NATURE DE LA DÉCISION : contradictoire, en premier ressort, au fond.

Grosse délivrée à

Me Robert CHEMLA
, la SELARL JEROME LACROUTS AVOCATS

expédition délivrée à

le

mentions diverses

DEMANDERESSE:

S.A.R.L. GROUPE CHEIK La société GROUPE CHEIK S.A.R.L dont le siège social est AC LOC [Adresse 1] à [Localité 4] agissant poursuites et diligences de ses représentants légaux, domiciliés en cette qualité audit siège
[Adresse 1]
[Localité 4]
représentée par Maître Jérôme LACROUTS de la SELARL JEROME LACROUTS AVOCATS, avocats au barreau de NICE, avocats plaidant

DEFENDEUR:

Monsieur [N] [W]
[Adresse 2]
[Localité 4]
représenté par Me Robert CHEMLA, avocat au barreau de NICE, avocat plaidant

EXPOSE DU LITIGE

Selon acte sous seing privé en date du 07 septembre 2012 à [Localité 4], Mme [V] [W] et son fils [N] [W] ont donné à bail commercial à la société GROUPE CHEIK un local commercial situé au rez-de-chaussée d’un immeuble en copropriété situé [Adresse 1] à [Localité 4] constituant le lot n°2 à l’état descriptif de division. Par la suite, M. [N] [W] est venu aux droits de sa mère.

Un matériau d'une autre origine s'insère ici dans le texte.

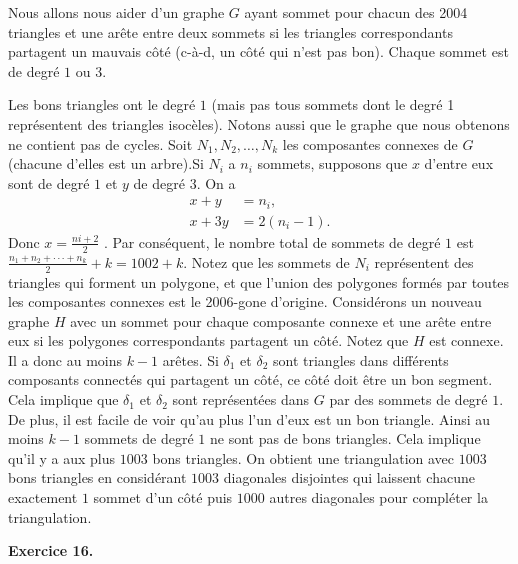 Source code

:  
\begin{sol}

Nous allons nous aider d’un graphe $G$ ayant sommet pour chacun des 2004 triangles et une arête entre deux sommets si les triangles correspondants partagent un mauvais côté (c-à-d, un côté qui n’est pas bon). 
Chaque sommet est de degré $1$ ou $3$. 

Les bons triangles ont le degré $1$ (mais pas tous sommets dont le degré 1 représentent des triangles isocèles). Notons aussi que le graphe que nous obtenons ne contient pas de cycles.
Soit $N_1,N_2,\ldots, N_k$ les composantes connexes de $G$ (chacune d'elles est un arbre).Si $N_i $ a $n_i$ sommets, supposons que $x$ d’entre eux sont de degré $1$ et $y$ de degré $3$.
On a 
\begin{align*}
x +y &= n_i ,\\
x +3y &= 2(n_i - 1).
\end{align*}
Donc $x = \frac{ni+2 }{2}$ . Par conséquent, le nombre total de sommets de degré $1$ est $\frac{n_1+n_2+···+n_k}{2}+ k = 1002 + k$. Notez que les sommets de $N_i$ représentent des triangles qui forment un polygone,
et que l'union des polygones formés par toutes les composantes connexes est le 2006-gone d’origine. Considérons un nouveau graphe $H $ avec un sommet pour chaque composante connexe et une arête entre eux si les polygones correspondants partagent un côté. Notez que $H $ est connexe. Il a donc au moins $k - 1$ arêtes. Si $\delta_1$ et $\delta_2$ sont triangles dans différents composants connectés qui partagent un côté, ce côté doit être un bon segment. Cela implique que $\delta_1$ et $\delta_2$ sont représentées dans $G$ par des sommets de degré $1$. De plus, il est facile de voir qu'au plus l'un d'eux est un bon triangle. Ainsi au moins $k - 1$ sommets de degré $1$ ne sont pas de bons triangles. Cela implique qu'il y a aux plus $1003$ bons triangles. On obtient une triangulation avec $1003$ bons triangles en considérant $1003$ diagonales disjointes qui laissent chacune exactement $1$ sommet d'un côté puis $1000$ autres diagonales pour compléter la triangulation.\\

\end{sol}

{\bf Exercice 16.} 

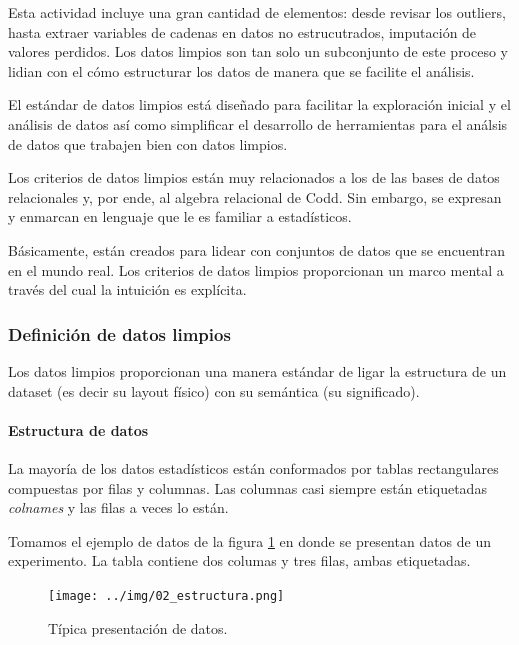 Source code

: \documentclass[]{article}
\begin{document}
Esta actividad incluye una gran cantidad de elementos: desde revisar los
outliers, hasta extraer variables de cadenas en datos no estrucutrados,
imputación de valores perdidos. Los datos limpios son tan solo un
subconjunto de este proceso y lidian con el cómo estructurar los datos
de manera que se facilite el análisis.

El estándar de datos limpios está diseñado para facilitar la exploración
inicial y el análisis de datos así como simplificar el desarrollo de
herramientas para el análsis de datos que trabajen bien con datos
limpios.

Los criterios de datos limpios están muy relacionados a los de las bases
de datos relacionales y, por ende, al algebra relacional de Codd. Sin
embargo, se expresan y enmarcan en lenguaje que le es familiar a
estadísticos.

Básicamente, están creados para lidear con conjuntos de datos que se
encuentran en el mundo real. Los criterios de datos limpios proporcionan
un marco mental a través del cual la intuición es explícita.

\subsubsection{Definición de datos
limpios}\label{definicion-de-datos-limpios}

Los datos limpios proporcionan una manera estándar de ligar la
estructura de un dataset (es decir su layout físico) con su semántica
(su significado).

\paragraph{Estructura de datos}\label{estructura-de-datos}

La mayoría de los datos estadísticos están conformados por tablas
rectangulares compuestas por filas y columnas. Las columnas casi siempre
están etiquetadas \emph{colnames} y las filas a veces lo están.

Tomamos el ejemplo de datos de la figura \ref{fig:estructura} en donde
se presentan datos de un experimento. La tabla contiene dos columas y
tres filas, ambas etiquetadas.

\begin{figure}[h]
    \centering
    \texttt{[image: ../img/02\_estructura.png]}
    \caption{Típica presentación de datos.}
    \label{fig:estructura}
\end{figure}
\end{document}
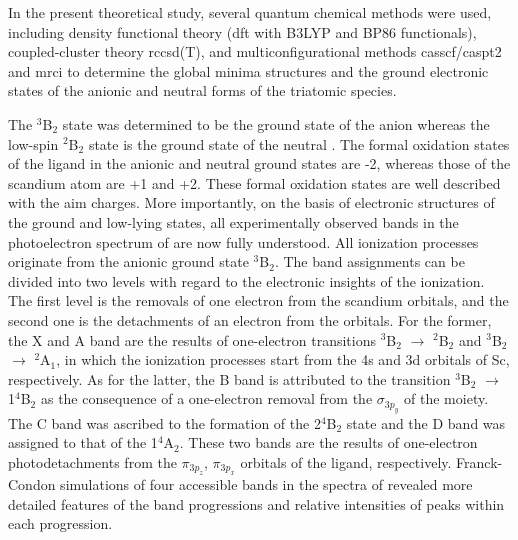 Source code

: \begin{refsection}
In the present theoretical study, several quantum chemical methods were used, including density functional theory (\acrshort{dft}  with B3LYP and BP86 functionals), coupled-cluster theory \acrshort{rccsd}(T), and multiconfigurational methods \acrshort{casscf}/\acrshort{caspt2} and \acrshort{mrci} to determine the global minima structures and the ground electronic states of the anionic and neutral forms of the triatomic  species. 
          



The $^3$B$_2$ state was determined to be the ground state of the anion  whereas the low-spin $^2$B$_2$ state is the ground state of the neutral . The formal oxidation states of the  ligand in the anionic and neutral ground states are -2, whereas those of the scandium atom are +1 and +2. These formal oxidation states are well described with the \acrshort{aim} charges. More importantly, on the basis of electronic structures of the ground and low-lying states, all experimentally observed bands in the photoelectron spectrum of  are now fully understood. All ionization processes originate from the anionic ground state $^3$B$_2$. The band assignments can be divided into two levels with regard to the electronic insights of the ionization. The first level is the removals of one electron from the scandium orbitals, and the second one is the detachments of an electron from the  orbitals. For the former, the X and A band are the results of one-electron transitions $^3$B$_2$ $\longrightarrow$ $^2$B$_2$ and $^3$B$_2$ $\longrightarrow$ $^2$A$_1$, in which the ionization processes start from the 4s and 3d orbitals of Sc, respectively. As for the latter, the B band is attributed to the transition $^3$B$_2$ $\longrightarrow$ 1$^4$B$_2$ as the consequence of a one-electron removal from the $\sigma_{3p_y}$ of the  moiety. The C band was ascribed to the formation of the 2$^4$B$_2$ state and the D band was assigned to that of the 1$^4$A$_2$. These two bands are the results of one-electron photodetachments from the $\pi_{3p_z}$, $\pi_{3p_x}$ orbitals of the  ligand, respectively. Franck-Condon simulations of four accessible bands in the spectra of  revealed more detailed features of the band progressions and relative intensities of peaks within each progression.










\printbibliography[heading=subbibliography] %

\end{refsection}

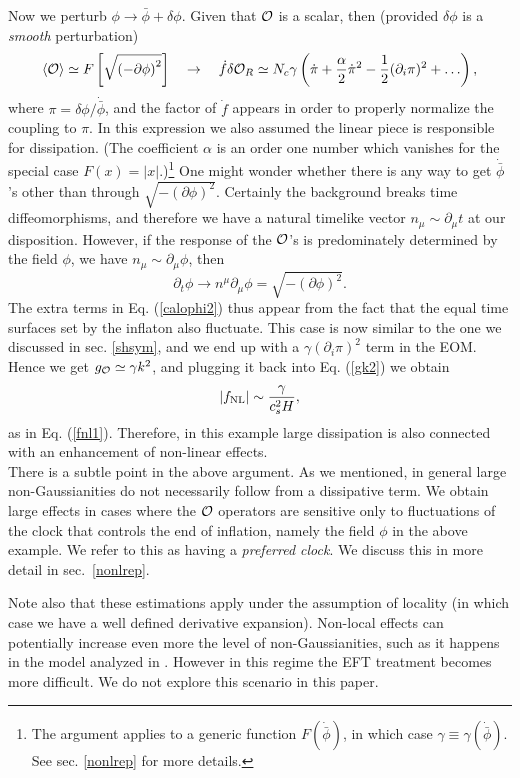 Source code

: \documentclass[11pt,amsmath,floats,floatfix,nofootinbib,secnumarabic, superscriptaddress, tightenlines]{revtex4}
\newcommand{\beq}{\begin{equation}}
\newcommand{\eeq}{\end{equation}}
\newcommand{\calo}{{\cal O}}
\newcommand{\bphi}{{\bar\phi}}
\begin{document}
{Now we perturb $\phi \to \bphi +\delta\phi$. Given that $\calo$ is a scalar, then (provided $\delta\phi$ is a {\it smooth} perturbation)
\beq
\label{calophi2}
 \langle\calo\rangle \simeq F\left[\sqrt{\left(-\partial\phi\right)^2}\right]\quad \to\quad \dot f\delta\calo_R \simeq N_c \gamma \left(\dot \pi + \frac{\alpha}{2}\dot\pi^2 -\frac{1}{2} (\partial_i\pi)^2+\ldots\right),
\eeq
where $\pi = \delta\phi/\dot\bphi$, and the factor of $\dot f$ appears in order to properly normalize the coupling to $\pi$. In this expression we also assumed the linear piece is responsible for dissipation. (The coefficient $\alpha$ is an order one number which vanishes for the special case $F(x)=|x|$.)\footnote{The argument applies to a generic function $F(\dot\bphi)$, in which case $\gamma \equiv \gamma(\dot\bphi)$. See sec. \ref{nonlrep} for more details.}
One might wonder whether there is any way to get $\dot\bphi$'s other than through $\sqrt{-\left(\partial\phi\right)^2}$. Certainly the background breaks time diffeomorphisms, and therefore we have a natural timelike vector $n_\mu \sim \partial_\mu t$ at our disposition. However, if the response of the $\calo$'s is predominately determined by the field $\phi$, we have $n_\mu \sim \partial_\mu\phi$, then 
\beq \partial_t \phi \to n^\mu \partial_\mu \phi = \sqrt{-(\partial\phi)^2}.\eeq
The extra terms in Eq. (\ref{calophi2}) thus appear from the fact that the equal time surfaces set by the inflaton also fluctuate. This case is now similar to the one we discussed in sec. \ref{shsym}, and we end up with a $\gamma (\partial_i \pi)^2$ term in the EOM. Hence we get $g_\calo \simeq \gamma k^2$, and plugging it back into Eq. (\ref{gk2}) we obtain
\beq
|f_{\rm NL}| \sim \frac{\gamma}{c_s^2 H},
\eeq
as in Eq. (\ref{fnl1}). Therefore, in this example large dissipation is also connected with an enhancement of non-linear effects.\\

There is a subtle point in the above argument. As we mentioned, in general large non-Gaussianities do not necessarily follow from a dissipative term. We obtain large effects in cases where the $\calo$ operators are sensitive only to fluctuations of the clock that controls the end of inflation, namely the field $\phi$ in the above example. We refer to this as having a {\it preferred clock}. We discuss this in more detail in sec.~\ref{nonlrep}.

Note also that these estimations apply under the assumption of locality (in which case we have a well defined derivative expansion). Non-local effects can potentially increase even more the level of non-Gaussianities, such as it happens in the model analyzed in \cite{trapped}. However in this regime the EFT treatment becomes more difficult. We do not explore this scenario in this paper.

}
\end{document}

La société GROUPE CHEIK sous enseigne AC.LOC exploite un commerce de location, vente et entretien de véhicules.

La société GROUPE CHEIK s’est plainte d’infiltrations à répétition depuis 2015 provenant vraisemblablement d’une colonne d’eaux usées fuyardes encastrée dans les murs de l’immeuble.

Par ordonnance du 22 février 2019, le Juge des référés du Tribunal de Nice a ordonné une expertise judiciaire afin de décrire les désordres, indiquer les travaux et moyens nécessaires
pour y remédier, ainsi que donner son avis sur la durée des travaux et les préjudices de la société GROUPE CHEIK.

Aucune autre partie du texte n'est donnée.